-------- Dataset --------

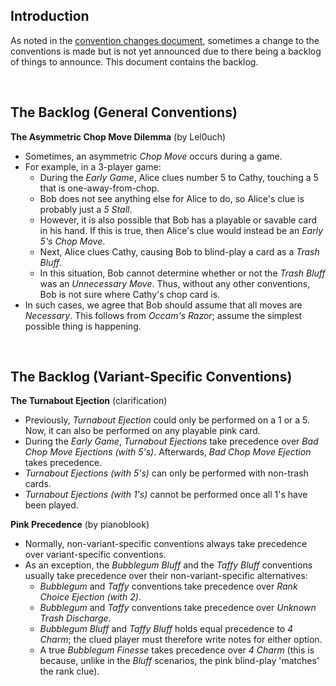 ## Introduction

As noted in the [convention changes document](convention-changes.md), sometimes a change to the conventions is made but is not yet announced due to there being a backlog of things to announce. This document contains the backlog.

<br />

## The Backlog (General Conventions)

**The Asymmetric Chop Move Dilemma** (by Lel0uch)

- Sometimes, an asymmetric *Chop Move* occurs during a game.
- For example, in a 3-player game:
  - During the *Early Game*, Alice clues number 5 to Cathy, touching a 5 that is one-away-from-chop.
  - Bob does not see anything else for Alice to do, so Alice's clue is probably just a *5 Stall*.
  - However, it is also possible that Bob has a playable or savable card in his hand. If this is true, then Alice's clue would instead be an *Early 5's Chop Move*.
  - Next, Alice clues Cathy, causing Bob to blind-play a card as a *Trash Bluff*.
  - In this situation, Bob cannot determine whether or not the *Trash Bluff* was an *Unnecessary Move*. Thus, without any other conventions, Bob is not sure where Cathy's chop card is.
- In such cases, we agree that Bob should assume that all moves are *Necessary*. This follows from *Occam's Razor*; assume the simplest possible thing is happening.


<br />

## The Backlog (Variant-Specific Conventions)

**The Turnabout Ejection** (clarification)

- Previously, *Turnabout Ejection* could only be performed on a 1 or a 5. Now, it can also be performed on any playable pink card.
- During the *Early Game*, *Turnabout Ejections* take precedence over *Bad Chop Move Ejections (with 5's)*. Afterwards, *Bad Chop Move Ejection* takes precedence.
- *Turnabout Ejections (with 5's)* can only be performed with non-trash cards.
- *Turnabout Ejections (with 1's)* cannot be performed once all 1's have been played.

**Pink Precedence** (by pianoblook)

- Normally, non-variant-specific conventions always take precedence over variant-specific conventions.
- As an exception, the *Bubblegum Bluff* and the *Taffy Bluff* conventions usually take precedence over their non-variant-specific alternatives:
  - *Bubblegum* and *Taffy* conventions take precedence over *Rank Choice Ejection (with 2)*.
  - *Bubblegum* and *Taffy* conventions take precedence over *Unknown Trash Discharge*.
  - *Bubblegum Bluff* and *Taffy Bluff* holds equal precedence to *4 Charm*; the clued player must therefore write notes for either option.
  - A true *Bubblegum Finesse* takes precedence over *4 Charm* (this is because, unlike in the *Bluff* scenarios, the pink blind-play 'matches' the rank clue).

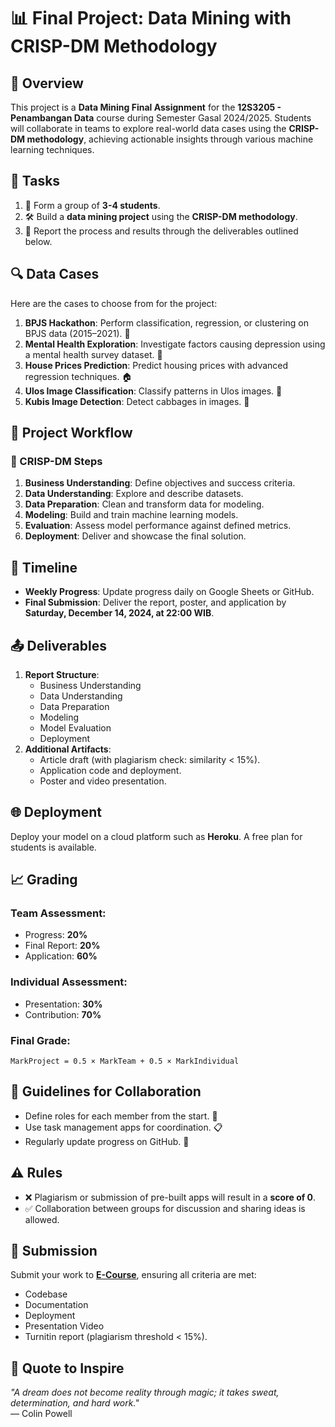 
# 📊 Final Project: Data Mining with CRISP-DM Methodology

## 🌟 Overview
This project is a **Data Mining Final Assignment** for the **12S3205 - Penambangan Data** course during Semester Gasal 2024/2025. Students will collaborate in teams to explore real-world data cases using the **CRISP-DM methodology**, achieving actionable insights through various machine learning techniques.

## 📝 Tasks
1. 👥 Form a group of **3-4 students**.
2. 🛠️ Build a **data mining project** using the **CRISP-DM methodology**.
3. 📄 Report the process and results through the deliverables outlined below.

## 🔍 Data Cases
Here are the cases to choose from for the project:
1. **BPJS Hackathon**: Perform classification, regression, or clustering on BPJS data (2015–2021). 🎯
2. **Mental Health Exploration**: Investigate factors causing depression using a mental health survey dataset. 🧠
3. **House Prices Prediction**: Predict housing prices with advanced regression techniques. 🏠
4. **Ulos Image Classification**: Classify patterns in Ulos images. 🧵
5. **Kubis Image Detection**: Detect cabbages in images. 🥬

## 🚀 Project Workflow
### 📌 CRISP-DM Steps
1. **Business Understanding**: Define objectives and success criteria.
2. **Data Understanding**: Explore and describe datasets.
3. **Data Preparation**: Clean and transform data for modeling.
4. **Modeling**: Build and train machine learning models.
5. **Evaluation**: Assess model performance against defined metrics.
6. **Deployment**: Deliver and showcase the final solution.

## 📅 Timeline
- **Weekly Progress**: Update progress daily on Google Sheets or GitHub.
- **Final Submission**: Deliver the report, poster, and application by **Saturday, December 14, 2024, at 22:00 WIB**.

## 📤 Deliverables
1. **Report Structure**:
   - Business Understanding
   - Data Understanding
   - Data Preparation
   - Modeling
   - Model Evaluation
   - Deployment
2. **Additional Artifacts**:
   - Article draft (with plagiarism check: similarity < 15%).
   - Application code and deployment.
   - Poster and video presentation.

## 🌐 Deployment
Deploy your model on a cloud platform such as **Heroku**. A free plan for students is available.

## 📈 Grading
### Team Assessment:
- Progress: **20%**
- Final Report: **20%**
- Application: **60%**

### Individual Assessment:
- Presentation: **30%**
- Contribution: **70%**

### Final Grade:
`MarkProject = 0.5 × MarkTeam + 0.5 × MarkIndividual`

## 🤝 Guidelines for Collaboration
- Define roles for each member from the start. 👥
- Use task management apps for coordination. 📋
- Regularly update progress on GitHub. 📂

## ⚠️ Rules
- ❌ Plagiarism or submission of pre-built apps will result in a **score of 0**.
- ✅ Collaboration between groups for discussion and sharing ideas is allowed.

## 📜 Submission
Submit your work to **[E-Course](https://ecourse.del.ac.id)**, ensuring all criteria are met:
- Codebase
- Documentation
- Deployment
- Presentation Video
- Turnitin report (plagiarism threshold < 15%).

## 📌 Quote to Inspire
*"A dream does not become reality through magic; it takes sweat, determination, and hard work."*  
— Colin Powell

--------

_Task goal_
Leaving every picture behind, retype the entries above exactly, from the first line through the line with "## The Backlog (General Conventions)", and stop there.

_Answer section_
 ## Introduction

As noted in the [convention changes document](convention-changes.md), sometimes a change to the conventions is made but is not yet announced due to there being a backlog of things to announce. This document contains the backlog.

<br />

## The Backlog (General Conventions)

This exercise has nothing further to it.